What is expected |
In the entries that follow, the lines from the one with "By selecting multiple" through the one with "https://github.com/jagracey/Regex-DoS RegEx 拒绝服务扫描器" are the ones to write out, exactly and with both ends included. Nothing else should appear.

Data in this exercise |

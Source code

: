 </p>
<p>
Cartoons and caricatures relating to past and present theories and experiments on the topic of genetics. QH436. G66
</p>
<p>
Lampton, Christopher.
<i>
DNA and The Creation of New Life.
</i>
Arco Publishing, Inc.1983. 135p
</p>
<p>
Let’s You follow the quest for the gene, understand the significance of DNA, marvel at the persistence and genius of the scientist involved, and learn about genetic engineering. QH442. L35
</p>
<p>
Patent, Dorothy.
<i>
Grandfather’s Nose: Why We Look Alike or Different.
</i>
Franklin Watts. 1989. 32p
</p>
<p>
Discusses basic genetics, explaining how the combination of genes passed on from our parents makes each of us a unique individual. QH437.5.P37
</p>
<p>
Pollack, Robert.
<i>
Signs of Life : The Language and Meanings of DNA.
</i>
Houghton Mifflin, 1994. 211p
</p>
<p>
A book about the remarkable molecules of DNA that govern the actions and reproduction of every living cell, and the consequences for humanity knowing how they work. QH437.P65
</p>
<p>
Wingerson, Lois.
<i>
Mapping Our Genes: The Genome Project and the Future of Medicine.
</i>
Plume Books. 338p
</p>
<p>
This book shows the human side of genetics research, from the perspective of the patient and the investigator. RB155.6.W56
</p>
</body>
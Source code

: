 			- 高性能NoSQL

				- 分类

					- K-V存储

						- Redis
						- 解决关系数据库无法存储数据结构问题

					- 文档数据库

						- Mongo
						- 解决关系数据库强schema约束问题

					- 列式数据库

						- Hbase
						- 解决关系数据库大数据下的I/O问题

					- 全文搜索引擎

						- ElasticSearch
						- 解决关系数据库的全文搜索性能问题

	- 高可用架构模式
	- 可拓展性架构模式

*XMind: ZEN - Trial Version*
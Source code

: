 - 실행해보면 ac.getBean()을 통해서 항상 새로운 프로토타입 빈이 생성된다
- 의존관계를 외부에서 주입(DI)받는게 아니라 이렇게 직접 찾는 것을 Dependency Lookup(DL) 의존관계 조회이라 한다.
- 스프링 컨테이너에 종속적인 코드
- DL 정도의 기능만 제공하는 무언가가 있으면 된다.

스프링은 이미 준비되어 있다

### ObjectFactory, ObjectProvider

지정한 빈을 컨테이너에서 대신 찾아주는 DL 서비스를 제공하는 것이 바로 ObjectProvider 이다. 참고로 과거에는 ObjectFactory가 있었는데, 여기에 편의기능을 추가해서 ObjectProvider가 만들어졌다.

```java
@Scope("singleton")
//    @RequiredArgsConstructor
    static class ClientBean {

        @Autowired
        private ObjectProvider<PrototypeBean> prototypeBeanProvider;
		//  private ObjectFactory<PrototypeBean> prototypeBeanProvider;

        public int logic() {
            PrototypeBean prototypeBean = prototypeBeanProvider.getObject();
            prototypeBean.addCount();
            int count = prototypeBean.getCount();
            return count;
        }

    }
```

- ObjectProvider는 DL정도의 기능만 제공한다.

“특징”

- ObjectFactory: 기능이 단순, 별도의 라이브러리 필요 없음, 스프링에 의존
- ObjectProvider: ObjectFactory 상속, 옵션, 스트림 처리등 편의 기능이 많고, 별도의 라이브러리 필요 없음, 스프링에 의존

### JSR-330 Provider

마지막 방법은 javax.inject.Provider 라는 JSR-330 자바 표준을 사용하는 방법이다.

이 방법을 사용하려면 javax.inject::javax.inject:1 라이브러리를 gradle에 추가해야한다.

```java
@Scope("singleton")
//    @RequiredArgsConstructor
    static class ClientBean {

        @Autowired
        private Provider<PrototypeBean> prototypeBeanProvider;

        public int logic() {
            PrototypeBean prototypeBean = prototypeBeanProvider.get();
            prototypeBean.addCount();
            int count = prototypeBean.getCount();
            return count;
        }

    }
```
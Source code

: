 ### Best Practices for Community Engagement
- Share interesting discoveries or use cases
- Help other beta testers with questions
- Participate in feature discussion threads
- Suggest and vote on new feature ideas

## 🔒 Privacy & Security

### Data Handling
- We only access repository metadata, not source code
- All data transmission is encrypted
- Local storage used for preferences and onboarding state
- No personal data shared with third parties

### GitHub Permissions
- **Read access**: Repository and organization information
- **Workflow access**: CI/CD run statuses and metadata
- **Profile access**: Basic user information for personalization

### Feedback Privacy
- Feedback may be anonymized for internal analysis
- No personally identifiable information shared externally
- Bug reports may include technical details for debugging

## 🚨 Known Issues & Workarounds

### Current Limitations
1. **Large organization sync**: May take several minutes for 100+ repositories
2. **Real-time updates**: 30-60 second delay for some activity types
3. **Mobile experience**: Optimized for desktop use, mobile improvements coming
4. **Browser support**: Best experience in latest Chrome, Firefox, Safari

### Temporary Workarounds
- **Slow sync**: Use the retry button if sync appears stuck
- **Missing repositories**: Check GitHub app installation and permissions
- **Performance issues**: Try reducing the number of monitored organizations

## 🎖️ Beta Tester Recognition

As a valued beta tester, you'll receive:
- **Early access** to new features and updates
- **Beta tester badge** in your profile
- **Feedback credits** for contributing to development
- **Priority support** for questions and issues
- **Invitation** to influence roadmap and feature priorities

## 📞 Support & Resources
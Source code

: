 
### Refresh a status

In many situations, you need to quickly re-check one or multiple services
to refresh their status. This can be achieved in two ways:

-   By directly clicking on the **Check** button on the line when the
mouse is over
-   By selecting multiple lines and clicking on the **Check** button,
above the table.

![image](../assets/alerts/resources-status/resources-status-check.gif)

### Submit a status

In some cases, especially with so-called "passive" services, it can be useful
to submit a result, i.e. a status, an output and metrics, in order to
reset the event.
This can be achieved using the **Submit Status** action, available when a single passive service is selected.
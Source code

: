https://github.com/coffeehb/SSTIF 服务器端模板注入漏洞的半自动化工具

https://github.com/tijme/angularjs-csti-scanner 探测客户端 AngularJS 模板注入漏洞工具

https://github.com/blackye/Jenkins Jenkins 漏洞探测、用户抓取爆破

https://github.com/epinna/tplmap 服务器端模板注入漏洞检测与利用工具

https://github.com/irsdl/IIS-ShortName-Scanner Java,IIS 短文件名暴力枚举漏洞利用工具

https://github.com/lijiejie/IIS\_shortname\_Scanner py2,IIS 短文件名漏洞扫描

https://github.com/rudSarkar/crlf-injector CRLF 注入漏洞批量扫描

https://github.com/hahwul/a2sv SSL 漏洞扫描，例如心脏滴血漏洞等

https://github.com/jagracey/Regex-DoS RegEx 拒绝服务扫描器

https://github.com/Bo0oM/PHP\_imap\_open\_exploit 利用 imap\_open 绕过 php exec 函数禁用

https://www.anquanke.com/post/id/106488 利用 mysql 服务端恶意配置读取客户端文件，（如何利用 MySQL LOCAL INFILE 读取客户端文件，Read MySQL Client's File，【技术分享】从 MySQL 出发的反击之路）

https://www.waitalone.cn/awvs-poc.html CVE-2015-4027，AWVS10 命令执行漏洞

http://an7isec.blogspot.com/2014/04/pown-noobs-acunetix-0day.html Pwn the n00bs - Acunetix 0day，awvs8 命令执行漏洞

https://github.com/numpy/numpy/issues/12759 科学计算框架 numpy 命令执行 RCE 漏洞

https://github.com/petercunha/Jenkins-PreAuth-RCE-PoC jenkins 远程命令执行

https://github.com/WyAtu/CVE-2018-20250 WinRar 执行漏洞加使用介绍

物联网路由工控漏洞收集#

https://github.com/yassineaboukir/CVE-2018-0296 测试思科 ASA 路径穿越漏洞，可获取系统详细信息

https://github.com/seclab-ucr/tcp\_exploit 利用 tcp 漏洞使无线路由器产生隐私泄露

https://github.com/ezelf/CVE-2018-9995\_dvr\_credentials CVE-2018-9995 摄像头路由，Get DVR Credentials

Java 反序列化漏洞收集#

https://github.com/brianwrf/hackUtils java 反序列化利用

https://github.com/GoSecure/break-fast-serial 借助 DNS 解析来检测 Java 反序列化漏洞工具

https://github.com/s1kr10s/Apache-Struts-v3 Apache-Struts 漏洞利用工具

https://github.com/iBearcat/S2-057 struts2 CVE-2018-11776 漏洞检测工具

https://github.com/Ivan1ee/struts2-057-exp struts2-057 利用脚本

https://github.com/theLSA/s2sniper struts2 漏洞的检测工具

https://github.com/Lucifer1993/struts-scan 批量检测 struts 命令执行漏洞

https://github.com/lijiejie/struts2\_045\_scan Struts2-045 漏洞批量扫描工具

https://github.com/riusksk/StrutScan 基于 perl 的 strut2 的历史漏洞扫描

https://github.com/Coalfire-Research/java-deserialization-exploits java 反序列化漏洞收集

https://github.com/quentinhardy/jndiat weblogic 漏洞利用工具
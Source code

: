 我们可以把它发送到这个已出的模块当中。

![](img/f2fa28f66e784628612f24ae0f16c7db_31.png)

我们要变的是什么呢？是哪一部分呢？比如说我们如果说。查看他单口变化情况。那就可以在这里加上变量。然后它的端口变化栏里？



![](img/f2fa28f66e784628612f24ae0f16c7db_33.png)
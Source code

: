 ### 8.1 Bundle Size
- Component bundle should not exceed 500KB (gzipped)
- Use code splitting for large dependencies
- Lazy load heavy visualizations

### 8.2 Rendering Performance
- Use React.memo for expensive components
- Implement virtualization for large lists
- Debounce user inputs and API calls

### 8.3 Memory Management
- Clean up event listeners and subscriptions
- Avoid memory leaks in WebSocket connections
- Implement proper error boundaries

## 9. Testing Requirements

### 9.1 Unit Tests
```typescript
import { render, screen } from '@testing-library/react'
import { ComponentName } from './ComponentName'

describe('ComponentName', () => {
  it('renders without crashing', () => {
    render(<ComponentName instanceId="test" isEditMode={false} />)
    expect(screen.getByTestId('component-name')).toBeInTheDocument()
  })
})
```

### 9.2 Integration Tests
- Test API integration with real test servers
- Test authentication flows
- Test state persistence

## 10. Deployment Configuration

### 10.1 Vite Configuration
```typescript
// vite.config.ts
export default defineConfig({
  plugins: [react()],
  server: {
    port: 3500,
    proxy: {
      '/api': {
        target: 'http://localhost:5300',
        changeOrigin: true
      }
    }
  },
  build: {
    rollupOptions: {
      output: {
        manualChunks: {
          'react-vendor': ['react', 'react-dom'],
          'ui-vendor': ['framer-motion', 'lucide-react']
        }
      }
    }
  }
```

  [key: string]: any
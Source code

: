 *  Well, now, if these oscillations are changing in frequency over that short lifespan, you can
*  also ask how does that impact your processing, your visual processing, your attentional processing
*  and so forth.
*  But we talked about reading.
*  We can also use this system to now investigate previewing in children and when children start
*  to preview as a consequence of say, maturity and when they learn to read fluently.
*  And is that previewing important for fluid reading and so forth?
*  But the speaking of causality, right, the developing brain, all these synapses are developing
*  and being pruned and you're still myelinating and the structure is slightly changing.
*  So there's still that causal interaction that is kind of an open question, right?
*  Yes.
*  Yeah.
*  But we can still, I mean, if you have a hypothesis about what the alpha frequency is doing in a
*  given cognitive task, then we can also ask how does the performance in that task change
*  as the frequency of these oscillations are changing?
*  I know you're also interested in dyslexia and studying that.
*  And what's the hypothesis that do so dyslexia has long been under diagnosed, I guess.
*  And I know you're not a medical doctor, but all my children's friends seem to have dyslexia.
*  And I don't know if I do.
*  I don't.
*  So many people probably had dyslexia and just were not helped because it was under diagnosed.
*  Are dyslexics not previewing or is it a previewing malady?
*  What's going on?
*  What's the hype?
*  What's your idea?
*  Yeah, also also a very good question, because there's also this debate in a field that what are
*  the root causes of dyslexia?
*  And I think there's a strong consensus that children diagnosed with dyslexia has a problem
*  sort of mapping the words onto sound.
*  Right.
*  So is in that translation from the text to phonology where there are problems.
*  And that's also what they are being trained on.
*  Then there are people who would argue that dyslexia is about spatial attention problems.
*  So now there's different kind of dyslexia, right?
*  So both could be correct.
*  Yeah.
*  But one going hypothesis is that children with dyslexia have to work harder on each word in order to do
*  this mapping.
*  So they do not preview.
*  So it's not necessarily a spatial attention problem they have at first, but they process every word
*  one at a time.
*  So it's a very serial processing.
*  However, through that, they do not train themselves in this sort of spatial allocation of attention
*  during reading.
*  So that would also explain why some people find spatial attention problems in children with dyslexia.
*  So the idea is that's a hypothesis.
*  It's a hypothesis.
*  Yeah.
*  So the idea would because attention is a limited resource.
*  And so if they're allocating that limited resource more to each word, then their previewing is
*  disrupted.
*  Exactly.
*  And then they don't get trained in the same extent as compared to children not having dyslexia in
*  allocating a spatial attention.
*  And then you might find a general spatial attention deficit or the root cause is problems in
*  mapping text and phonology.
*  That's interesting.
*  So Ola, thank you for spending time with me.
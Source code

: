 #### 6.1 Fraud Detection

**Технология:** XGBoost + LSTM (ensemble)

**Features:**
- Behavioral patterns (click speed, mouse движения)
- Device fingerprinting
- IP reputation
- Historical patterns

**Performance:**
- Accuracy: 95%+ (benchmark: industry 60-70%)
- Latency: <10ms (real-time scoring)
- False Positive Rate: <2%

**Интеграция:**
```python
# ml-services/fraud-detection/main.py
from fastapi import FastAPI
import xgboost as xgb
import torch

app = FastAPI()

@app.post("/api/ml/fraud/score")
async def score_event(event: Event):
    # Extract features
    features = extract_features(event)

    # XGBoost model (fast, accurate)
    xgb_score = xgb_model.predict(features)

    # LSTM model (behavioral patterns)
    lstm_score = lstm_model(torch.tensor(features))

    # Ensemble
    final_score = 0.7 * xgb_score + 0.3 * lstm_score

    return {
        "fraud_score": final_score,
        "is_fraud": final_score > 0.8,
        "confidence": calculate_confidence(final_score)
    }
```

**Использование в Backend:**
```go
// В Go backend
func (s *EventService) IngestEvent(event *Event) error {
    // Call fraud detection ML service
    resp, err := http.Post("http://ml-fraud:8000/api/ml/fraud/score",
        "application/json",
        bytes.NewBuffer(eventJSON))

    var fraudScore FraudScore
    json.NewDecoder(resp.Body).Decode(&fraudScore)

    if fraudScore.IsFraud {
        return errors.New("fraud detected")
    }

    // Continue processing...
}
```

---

Answer |
-   By selecting multiple lines and clicking on the **Check** button,
above the table.

![image](../assets/alerts/resources-status/resources-status-check.gif)

### Submit a status

In some cases, especially with so-called "passive" services, it can be useful
to submit a result, i.e. a status, an output and metrics, in order to
reset the event.
This can be achieved using the **Submit Status** action, available when a single passive service is selected.
Source code

:https://github.com/coffeehb/SSTIF 服务器端模板注入漏洞的半自动化工具

https://github.com/tijme/angularjs-csti-scanner 探测客户端 AngularJS 模板注入漏洞工具

https://github.com/blackye/Jenkins Jenkins 漏洞探测、用户抓取爆破

https://github.com/epinna/tplmap 服务器端模板注入漏洞检测与利用工具

https://github.com/irsdl/IIS-ShortName-Scanner Java,IIS 短文件名暴力枚举漏洞利用工具

https://github.com/lijiejie/IIS\_shortname\_Scanner py2,IIS 短文件名漏洞扫描

https://github.com/rudSarkar/crlf-injector CRLF 注入漏洞批量扫描

https://github.com/hahwul/a2sv SSL 漏洞扫描，例如心脏滴血漏洞等

https://github.com/jagracey/Regex-DoS RegEx 拒绝服务扫描器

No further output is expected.